TASK INPUT.
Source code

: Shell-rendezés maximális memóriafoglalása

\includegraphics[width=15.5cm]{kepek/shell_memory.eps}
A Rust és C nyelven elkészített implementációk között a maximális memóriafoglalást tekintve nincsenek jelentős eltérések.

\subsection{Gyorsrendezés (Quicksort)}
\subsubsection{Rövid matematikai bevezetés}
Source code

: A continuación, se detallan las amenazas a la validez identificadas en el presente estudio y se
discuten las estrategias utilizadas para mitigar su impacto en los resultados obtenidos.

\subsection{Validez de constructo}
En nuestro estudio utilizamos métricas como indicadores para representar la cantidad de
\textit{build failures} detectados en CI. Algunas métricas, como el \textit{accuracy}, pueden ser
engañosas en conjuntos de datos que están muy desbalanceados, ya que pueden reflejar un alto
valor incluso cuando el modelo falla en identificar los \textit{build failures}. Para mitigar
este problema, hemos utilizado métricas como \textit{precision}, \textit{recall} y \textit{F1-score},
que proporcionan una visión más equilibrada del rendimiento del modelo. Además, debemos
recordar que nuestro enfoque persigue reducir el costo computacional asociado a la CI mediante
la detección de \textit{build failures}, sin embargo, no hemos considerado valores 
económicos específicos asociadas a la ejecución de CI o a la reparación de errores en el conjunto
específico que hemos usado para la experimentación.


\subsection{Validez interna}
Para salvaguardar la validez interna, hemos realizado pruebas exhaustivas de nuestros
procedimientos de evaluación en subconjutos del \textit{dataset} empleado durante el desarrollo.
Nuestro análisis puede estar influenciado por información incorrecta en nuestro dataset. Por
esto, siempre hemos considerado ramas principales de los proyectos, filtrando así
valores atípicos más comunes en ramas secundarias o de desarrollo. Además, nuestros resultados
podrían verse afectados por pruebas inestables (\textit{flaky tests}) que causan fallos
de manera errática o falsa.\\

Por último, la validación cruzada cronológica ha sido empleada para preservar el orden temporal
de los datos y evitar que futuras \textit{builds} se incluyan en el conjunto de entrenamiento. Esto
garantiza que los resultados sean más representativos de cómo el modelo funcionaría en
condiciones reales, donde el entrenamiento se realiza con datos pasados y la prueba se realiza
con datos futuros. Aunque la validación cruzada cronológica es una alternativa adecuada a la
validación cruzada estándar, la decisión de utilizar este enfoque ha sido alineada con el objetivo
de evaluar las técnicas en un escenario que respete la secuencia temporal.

REQUIREMENT. In this exercise, copy only the lines from the opening line of the material through the line where "valor incluso cuando" appears.

ANSWER TO THE PROBLEM.
Source code

: Shell-rendezés maximális memóriafoglalása

\includegraphics[width=15.5cm]{kepek/shell_memory.eps}
A Rust és C nyelven elkészített implementációk között a maximális memóriafoglalást tekintve nincsenek jelentős eltérések.

\subsection{Gyorsrendezés (Quicksort)}
\subsubsection{Rövid matematikai bevezetés}
Source code

: A continuación, se detallan las amenazas a la validez identificadas en el presente estudio y se
discuten las estrategias utilizadas para mitigar su impacto en los resultados obtenidos.

\subsection{Validez de constructo}
En nuestro estudio utilizamos métricas como indicadores para representar la cantidad de
\textit{build failures} detectados en CI. Algunas métricas, como el \textit{accuracy}, pueden ser
engañosas en conjuntos de datos que están muy desbalanceados, ya que pueden reflejar un alto
valor incluso cuando el modelo falla en identificar los \textit{build failures}. Para mitigar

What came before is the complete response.